日本の音楽シーンで存在感を放ち、時代を超えて支持されつづけるレジェンドアーティストをクローズアップ。本人へのインタビューで、過去と現在の活動を辿る連載「THEN & NOW 時を超えるアーティスト」。

今回は、今年8月に歌手デビュー50周年を迎える郷ひろみ。昨年より“50周年イヤー”と銘打ってさまざまなプロジェクトを展開し、4月からは、その山場のひとつである全国ツアーがスタート。第一線で活躍をつづける唯一無二のシンガーが、これまでの道のりと時代との向き合い方を語る。

後編では、ソニーミュージックでの50年を振り返りつつ、“郷ひろみ”たらしめるルーツを明かす。

  • 郷 ひろみ

    Go Hiromi

    1955年10月18日生まれ。福岡県出身。血液型A型。1972年8月1日、シングル「男の子女の子」でCBS・ソニーより歌手デビュー。「よろしく哀愁」(1974年)「お嫁サンバ」(1981年)、「2億4千万の瞳 -エキゾチック・ジャパン-」(1984年)ほか、ヒット曲多数。

良い時代に僕はデビューした

“HIROMI GO CONCERT TOUR 2021"Beside The Life" ~More Than The Golden Hits~”より

――(前編(新しいタブを開く)からつづく)ここからは過去にフォーカスしていきたいと思います。郷さんはデビューから50年、ずっとソニーミュージック所属ですよね。

そうなんですよ。僕がデビューしたときはまだCBS・ソニーと言っていたころで、40代になったばかりくらいの大賀(典雄)さんが社長になられたばかりでしたね。

――同じレコード会社に長くいらっしゃることで、何か独特なものが生まれたりしていますか?

いやー、どうなんだろう。あのころはもう今とはまったく時代が違いますからね。

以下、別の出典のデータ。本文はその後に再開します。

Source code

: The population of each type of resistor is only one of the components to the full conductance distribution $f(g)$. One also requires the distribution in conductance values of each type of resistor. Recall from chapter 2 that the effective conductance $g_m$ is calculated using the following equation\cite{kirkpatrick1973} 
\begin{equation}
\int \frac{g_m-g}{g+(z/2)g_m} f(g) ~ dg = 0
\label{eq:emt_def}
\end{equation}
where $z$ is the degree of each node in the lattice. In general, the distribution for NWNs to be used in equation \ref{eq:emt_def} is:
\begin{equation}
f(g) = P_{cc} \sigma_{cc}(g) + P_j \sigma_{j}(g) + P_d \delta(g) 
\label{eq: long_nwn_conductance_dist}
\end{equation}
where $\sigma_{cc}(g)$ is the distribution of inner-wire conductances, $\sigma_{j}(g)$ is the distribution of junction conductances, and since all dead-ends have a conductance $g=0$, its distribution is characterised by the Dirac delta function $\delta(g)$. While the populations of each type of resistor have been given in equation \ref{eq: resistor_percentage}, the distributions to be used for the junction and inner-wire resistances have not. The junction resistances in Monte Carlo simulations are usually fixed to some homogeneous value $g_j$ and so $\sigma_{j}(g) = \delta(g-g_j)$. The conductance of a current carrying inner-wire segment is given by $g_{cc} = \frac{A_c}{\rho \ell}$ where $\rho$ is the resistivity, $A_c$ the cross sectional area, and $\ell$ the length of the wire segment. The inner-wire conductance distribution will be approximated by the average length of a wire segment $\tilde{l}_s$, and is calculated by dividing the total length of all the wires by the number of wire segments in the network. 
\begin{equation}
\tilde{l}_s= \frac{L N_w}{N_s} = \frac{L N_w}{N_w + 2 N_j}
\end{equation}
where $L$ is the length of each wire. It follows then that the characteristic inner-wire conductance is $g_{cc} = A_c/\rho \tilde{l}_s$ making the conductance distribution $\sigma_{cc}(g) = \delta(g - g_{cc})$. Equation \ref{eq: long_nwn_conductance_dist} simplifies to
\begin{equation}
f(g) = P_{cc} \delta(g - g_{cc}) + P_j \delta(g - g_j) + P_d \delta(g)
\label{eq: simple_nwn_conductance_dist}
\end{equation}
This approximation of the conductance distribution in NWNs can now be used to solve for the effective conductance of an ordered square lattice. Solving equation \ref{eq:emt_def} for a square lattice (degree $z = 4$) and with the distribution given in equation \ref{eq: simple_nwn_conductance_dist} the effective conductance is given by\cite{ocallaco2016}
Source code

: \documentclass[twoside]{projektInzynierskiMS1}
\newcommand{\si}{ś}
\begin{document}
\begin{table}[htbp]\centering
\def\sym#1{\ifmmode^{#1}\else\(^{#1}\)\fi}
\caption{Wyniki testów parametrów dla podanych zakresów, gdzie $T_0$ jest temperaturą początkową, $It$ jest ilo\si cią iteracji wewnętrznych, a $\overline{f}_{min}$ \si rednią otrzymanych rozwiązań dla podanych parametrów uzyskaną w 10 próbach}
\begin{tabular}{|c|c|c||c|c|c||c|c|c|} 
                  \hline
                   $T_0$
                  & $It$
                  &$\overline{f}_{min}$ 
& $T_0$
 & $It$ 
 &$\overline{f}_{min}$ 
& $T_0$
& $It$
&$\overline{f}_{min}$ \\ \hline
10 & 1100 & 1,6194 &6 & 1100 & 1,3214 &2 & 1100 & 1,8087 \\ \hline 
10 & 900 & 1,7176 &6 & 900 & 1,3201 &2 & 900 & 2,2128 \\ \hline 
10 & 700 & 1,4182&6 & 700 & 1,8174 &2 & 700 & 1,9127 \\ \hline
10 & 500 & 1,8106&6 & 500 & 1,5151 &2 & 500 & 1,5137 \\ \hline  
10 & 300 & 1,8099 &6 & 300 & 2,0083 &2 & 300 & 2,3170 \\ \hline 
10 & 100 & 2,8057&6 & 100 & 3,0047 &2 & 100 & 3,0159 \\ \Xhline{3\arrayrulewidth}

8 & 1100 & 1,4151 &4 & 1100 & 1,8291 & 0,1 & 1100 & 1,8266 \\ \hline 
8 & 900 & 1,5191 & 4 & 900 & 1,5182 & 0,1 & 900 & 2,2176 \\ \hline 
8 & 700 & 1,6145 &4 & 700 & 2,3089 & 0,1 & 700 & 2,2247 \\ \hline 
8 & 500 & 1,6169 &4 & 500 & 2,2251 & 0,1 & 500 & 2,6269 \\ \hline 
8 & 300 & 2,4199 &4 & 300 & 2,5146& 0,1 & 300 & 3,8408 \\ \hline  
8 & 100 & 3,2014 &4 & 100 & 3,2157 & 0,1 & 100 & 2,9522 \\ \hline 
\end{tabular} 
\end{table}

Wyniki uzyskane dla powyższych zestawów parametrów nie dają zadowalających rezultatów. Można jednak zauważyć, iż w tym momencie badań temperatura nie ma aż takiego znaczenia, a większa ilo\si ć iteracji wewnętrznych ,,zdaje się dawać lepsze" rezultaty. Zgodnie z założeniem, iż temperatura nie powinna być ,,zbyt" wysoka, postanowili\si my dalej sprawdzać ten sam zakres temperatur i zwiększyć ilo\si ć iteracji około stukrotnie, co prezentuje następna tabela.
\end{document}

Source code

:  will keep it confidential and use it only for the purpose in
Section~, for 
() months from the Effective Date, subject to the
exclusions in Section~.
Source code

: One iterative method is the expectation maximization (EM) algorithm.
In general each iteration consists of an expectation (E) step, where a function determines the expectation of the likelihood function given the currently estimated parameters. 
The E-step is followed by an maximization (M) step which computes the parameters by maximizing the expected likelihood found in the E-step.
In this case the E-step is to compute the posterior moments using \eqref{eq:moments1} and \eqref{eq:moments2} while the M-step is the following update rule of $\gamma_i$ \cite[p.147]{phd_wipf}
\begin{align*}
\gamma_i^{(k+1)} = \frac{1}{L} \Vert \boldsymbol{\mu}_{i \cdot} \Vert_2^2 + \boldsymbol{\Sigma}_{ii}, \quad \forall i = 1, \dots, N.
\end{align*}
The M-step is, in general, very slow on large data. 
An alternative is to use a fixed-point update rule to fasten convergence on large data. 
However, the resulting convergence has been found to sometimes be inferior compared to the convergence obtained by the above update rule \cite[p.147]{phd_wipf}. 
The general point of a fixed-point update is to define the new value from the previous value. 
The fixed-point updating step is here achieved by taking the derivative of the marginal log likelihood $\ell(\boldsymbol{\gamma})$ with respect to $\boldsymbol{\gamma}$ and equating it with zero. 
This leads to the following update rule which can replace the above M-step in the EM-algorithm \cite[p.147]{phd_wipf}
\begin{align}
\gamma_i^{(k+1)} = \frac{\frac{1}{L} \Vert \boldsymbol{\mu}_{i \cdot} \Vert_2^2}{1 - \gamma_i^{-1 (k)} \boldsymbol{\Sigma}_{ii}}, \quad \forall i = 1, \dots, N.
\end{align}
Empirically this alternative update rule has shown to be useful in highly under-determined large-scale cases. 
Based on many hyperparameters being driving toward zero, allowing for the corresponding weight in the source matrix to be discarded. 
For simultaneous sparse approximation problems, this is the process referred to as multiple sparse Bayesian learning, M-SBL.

年間、シングル4枚くらいは平気で出していましたし。ま、それだけ、素晴らしい曲、素晴らしい詞が次々と生まれていたんですよね。だから今、思うのは、本当に良い時代に僕はデビューしたんだなということ。あのころじゃなければ、歌謡曲と言われるヒット曲の数々は生まれていないし、残ってもいかなかっただろうなと。

10代で「よろしく哀愁」(1974年)、20代前半で「セクシー・ユー(モンロー・ウォーク)」(1980年)、「お嫁サンバ」(1981年)、20代後半で「2億4千万の瞳 -エキゾチック・ジャパン-」(1984年)、そして、30代中盤あたりからバラードと、良い作家の方たちにたくさんの良い曲を提供してもらいました。今の時代では、こんなふうに残すのは難しいですよね。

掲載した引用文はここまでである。